Martin & Doran (2023: 20):
The analyses provided in both (4) and (5) treat the structure marker as an element of experiential nominal group structure. In doing so, it requires that we position the structure marker as a constituent of one of the two nominal groups in the complex — in Korean, the final nominal group and in Tagalog, the first nominal group. But this fails to show that it is not just the nominal group that includes the structure marker that is assigned a role in clause structure, but rather the nominal group complex as a whole. So labelling the structure marker as a constituent of one of the nominal groups is not adequate because the marker positions the whole complex.


Blogger Comments:

[1] As previously explained, none of these adpositions functions as a structure marker, since, as the authors themselves acknowledge, each marks a transitivity function, not a structural relation between functions. Again, this makes them irrelevant to the concerns of this paper.
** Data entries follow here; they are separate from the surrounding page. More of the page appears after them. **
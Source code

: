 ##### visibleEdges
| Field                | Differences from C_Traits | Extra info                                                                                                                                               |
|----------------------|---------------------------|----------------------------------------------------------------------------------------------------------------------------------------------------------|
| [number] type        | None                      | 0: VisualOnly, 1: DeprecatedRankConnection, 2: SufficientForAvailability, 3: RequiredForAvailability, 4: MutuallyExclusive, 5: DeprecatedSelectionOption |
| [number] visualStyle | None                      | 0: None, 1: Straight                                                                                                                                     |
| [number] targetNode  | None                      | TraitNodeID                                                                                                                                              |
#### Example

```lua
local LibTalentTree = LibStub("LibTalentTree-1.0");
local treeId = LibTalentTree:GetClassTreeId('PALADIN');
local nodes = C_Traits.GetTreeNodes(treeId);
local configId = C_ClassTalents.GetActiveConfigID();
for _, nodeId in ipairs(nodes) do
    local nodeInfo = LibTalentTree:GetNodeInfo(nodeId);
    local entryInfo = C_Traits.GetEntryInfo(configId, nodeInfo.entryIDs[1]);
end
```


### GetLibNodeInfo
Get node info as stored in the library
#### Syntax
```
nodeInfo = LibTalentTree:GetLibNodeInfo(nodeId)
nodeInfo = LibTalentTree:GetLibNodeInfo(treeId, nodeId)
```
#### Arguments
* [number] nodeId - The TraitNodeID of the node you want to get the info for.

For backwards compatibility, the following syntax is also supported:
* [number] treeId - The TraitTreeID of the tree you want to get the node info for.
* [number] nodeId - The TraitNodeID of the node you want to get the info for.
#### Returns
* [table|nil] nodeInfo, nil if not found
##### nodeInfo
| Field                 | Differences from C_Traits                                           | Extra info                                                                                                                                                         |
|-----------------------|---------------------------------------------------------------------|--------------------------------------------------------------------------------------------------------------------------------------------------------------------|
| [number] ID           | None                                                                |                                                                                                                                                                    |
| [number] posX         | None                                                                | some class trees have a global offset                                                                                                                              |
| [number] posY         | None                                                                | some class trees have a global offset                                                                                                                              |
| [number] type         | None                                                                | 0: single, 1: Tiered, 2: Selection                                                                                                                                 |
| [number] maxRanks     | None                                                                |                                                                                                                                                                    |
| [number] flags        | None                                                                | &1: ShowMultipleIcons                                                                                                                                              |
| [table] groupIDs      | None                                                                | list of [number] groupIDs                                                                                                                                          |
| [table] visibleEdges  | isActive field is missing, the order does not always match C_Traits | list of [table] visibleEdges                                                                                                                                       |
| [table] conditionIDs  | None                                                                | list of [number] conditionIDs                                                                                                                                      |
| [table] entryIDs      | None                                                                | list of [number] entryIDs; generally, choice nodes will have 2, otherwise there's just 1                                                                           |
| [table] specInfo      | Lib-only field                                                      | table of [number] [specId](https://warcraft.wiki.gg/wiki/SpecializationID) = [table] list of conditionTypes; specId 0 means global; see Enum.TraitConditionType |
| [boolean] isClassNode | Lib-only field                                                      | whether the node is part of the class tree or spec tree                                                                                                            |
[2] This is true. So the obvious solution is to treat the adposition as a separate element in a phrase that also includes an element realised by a nominal group simplex or complex. English similarly uses phrases to realise participants, most notably Agent (by the poet) and Beneficiary (for the parents and their children), but also Medium (thought/said by many).

Matthiessen (1995: 637-8):

Adpositions in phrases. A number of languages have phrases — either prepositional (as in English, German, French; Arabic; Chinese; Tagalog) or postpositional (as in Japanese; Hindi). … 
Adpositions may be deployed not only to realise ideational roles (i.e., participant and circumstance roles in the clause and modifying roles in groups as in English, German, French; Arabic; and Chinese), but they may also be deployed to realise textual roles; for example, in Japanese and Tagalog the (ideational) Theme is marked adpositionally (by the postposition wa in Japanese and by the preposition ang in Tagalog).